What the exercise asks ::
Restate the records in full and exactly, with no images included.

Records for this task ::
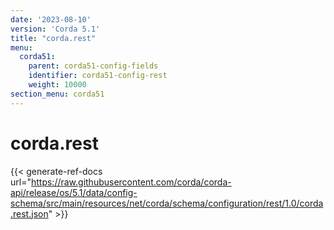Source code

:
 ```yaml
---
date: '2023-08-10'
version: 'Corda 5.1'
title: "corda.rest"
menu:
  corda51:
    parent: corda51-config-fields
    identifier: corda51-config-rest
    weight: 10000
section_menu: corda51
---
```

# corda.rest
{{< generate-ref-docs url="https://raw.githubusercontent.com/corda/corda-api/release/os/5.1/data/config-schema/src/main/resources/net/corda/schema/configuration/rest/1.0/corda.rest.json" >}}
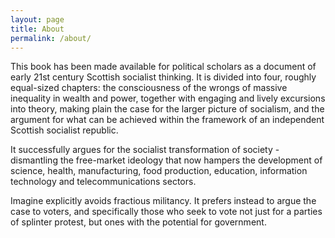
 ```yaml
---
layout: page
title: About
permalink: /about/
---
```

This book has been made available for political scholars as a document of early 21st century Scottish socialist thinking. It is divided into four, roughly equal-sized chapters: the consciousness of the wrongs of massive inequality in wealth and power, together with engaging and lively excursions into theory, making plain the case for the larger picture of socialism, and the argument for what can be achieved within the framework of an independent Scottish socialist republic.

It successfully argues for the socialist transformation of society - dismantling the free-market ideology that now hampers the development of science, health, manufacturing, food production, education, information technology and telecommunications sectors.

Imagine explicitly avoids fractious militancy. It prefers instead to argue the case to voters, and specifically those who seek to vote not just for a parties of splinter protest, but ones with the potential for government.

Response below ::
Source code

:
 ```yaml
---
date: '2023-08-10'
version: 'Corda 5.1'
title: "corda.rest"
menu:
  corda51:
    parent: corda51-config-fields
    identifier: corda51-config-rest
    weight: 10000
section_menu: corda51
---
```

# corda.rest
{{< generate-ref-docs url="https://raw.githubusercontent.com/corda/corda-api/release/os/5.1/data/config-schema/src/main/resources/net/corda/schema/configuration/rest/1.0/corda.rest.json" >}}
 ```yaml
---
layout: page
title: About
permalink: /about/
---
```

This book has been made available for political scholars as a document of early 21st century Scottish socialist thinking. It is divided into four, roughly equal-sized chapters: the consciousness of the wrongs of massive inequality in wealth and power, together with engaging and lively excursions into theory, making plain the case for the larger picture of socialism, and the argument for what can be achieved within the framework of an independent Scottish socialist republic.

It successfully argues for the socialist transformation of society - dismantling the free-market ideology that now hampers the development of science, health, manufacturing, food production, education, information technology and telecommunications sectors.

Imagine explicitly avoids fractious militancy. It prefers instead to argue the case to voters, and specifically those who seek to vote not just for a parties of splinter protest, but ones with the potential for government.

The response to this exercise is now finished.